Under new ownership, Brookwood is still a going concern, but nothing like it was in its heyday.  The cemetery resembles a slightly overgrown open forest, dotted with thousands of monuments.  Today it caters to what can only be called niche markets.  There are sections for most every ethnic group.  For example, if you are Latvian Catholic, there is a section set aside for you.  A very colorful Ismaili section is to the left of the main entrance.  And on it goes.  My goal was the Orthodox Christian section of the cemetery, adjacent to what had been the South Station and Mortuary Chapel.  For it is here, in an odd twist of history, that one finds the relics of King Edward, a Saxon king of the 10th century. 

This monarch, more properly known as St.
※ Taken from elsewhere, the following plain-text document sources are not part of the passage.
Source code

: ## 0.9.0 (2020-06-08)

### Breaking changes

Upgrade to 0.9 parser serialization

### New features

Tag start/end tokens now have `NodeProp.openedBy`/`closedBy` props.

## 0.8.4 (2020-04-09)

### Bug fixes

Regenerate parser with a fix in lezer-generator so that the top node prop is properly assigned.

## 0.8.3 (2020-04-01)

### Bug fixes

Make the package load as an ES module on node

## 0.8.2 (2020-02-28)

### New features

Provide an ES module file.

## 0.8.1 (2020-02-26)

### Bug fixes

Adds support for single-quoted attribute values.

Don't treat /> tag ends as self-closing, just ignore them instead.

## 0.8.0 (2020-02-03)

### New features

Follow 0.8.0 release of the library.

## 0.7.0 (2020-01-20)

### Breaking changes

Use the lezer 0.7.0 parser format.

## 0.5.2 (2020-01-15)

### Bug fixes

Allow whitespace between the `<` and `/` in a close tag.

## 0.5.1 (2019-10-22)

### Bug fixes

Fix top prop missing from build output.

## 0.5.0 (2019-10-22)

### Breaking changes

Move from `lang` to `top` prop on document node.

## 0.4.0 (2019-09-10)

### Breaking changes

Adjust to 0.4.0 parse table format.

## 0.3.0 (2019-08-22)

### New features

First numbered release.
Edward the Martyr to Catholics and the Orthodox, was the oldest son of King Edgar the Peacemaker and his first wife Ethelflaeda, elected king by the Witan upon his father's death, despite being a youth of only thirteen.    England had been enjoying a period of relative strength following Alfred's consolidation of power under the House of Wessex.  Strong kings followed--Edward the Elder, Athelstan, Edgar--and now expectations rode high on the young king.  Edward was an upright and godly young man, well-regarded and on friendly terms with Bishop Dunstan and the monastic party.  While out hunting one day, he called on his step-mother Aelfthrith at Corfe Castle.  She met him at the gates, offering him a drink of wine, while giving the signal to one of her servants to stab him in the back.    Aelfthrith saw that her son Aethelred (as in the Unready) was elected king in Edward's place.  Aelfthrith had has body spirited away and buried without ceremony.
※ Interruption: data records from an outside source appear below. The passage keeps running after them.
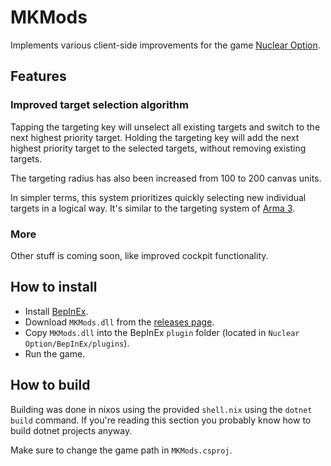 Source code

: # MKMods

Implements various client-side improvements for the game 
[Nuclear Option](https://store.steampowered.com/app/2168680/Nuclear_Option/).

## Features

### Improved target selection algorithm 

Tapping the targeting key will unselect all existing targets and switch to the 
next highest priority target. Holding the targeting key will add the next highest
priority target to the selected targets, without removing existing targets.

The targeting radius has also been increased from 100 to 200 canvas units.

In simpler terms, this system prioritizes quickly selecting new individual targets
in a logical way. It's similar to the targeting system of 
[Arma 3](https://store.steampowered.com/agecheck/app/107410).

### More

Other stuff is coming soon, like improved cockpit functionality.

## How to install

- Install [BepInEx](https://docs.bepinex.dev/articles/user_guide/installation/index.html#where-to-download-bepinex).
- Download ``MKMods.dll`` from the [releases page](https://github.com/mkualquiera/MKModsNO/releases).
- Copy ``MKMods.dll`` into the BepInEx ``plugin`` folder (located in 
``Nuclear Option/BepInEx/plugins``).
- Run the game.

## How to build

Building was done in nixos using the provided ``shell.nix`` using the ``dotnet build``
 command. If you're reading this section you probably know how to build dotnet 
projects anyway.

Make sure to change the game path in ``MKMods.csproj``.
Edward suffered a cruel, unjust and untimely death, but he does not at first glance seem to be a likely saint.  Almost immediately, miracles were associated with him burial place.  The common people started referencing him as both Saint and Martyr.  Within two years, Bishop Dunstan had his remains removed to Shaftsbury Abbey, where his shrine soon became a popular pilgrimage site.  
Blessing the Irenes

Edward's martyrdom is a useful lesson in how quickly things can go horribly wrong for both people and peoples, for this one calculated act of treachery has rippled down through England's history. The half-brother, Aethelred the Unready, proved to be a particularly ineffectual ruler, at a particularly inauspicious time.  And this usurper in time took a Norman wife, who gave birth to their son, Edward "the Confessor."   The latter--the James Buchanan of Saxon kings--diddled away the kingdom, for all practical purposes passing it off to his Norman cousin.  In some ways, St. Edward the Martyr has become a symbol of all that what lost by the Norman conquest.
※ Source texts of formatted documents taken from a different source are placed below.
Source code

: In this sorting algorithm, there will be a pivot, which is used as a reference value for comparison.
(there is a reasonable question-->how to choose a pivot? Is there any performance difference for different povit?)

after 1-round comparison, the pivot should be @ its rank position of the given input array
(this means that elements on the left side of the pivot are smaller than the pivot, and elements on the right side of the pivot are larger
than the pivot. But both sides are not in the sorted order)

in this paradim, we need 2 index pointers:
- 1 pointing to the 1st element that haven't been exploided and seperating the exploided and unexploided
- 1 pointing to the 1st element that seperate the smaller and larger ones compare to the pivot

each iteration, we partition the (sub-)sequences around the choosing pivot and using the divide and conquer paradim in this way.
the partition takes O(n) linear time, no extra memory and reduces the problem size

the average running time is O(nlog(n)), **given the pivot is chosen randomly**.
Almost 600 years later, the shrine of St. Edward was demolished with all the others during the English Deformation.  Shaftsbury Abbey, line all the others, was given to one of Henry's cronies.  In the 1930s, the owner of the property, himself an amateur archaeologist, discovered the relics of St. Edward, underneath the site of the ruined shrine.  He sought a permanent home for the bones and offered to give them to any church if they would meet three conditions:  1.  that they be recognize as relics, 2. that a shrine be established for them, and 3. that his feast day be observed.  He chose the Russian Orthodox Church in Exile, as they were the only church that agreed to all of the terms, as well as the fact that it was thought they would be most similar to the church Edward would have known.  The church received title to the old South Station and Mortuary Chapel at Brookwood.  The Victorian chapel became an Orthodox church and shrine to St. Edward.  The section adjoining became an Orthodox graveyard.  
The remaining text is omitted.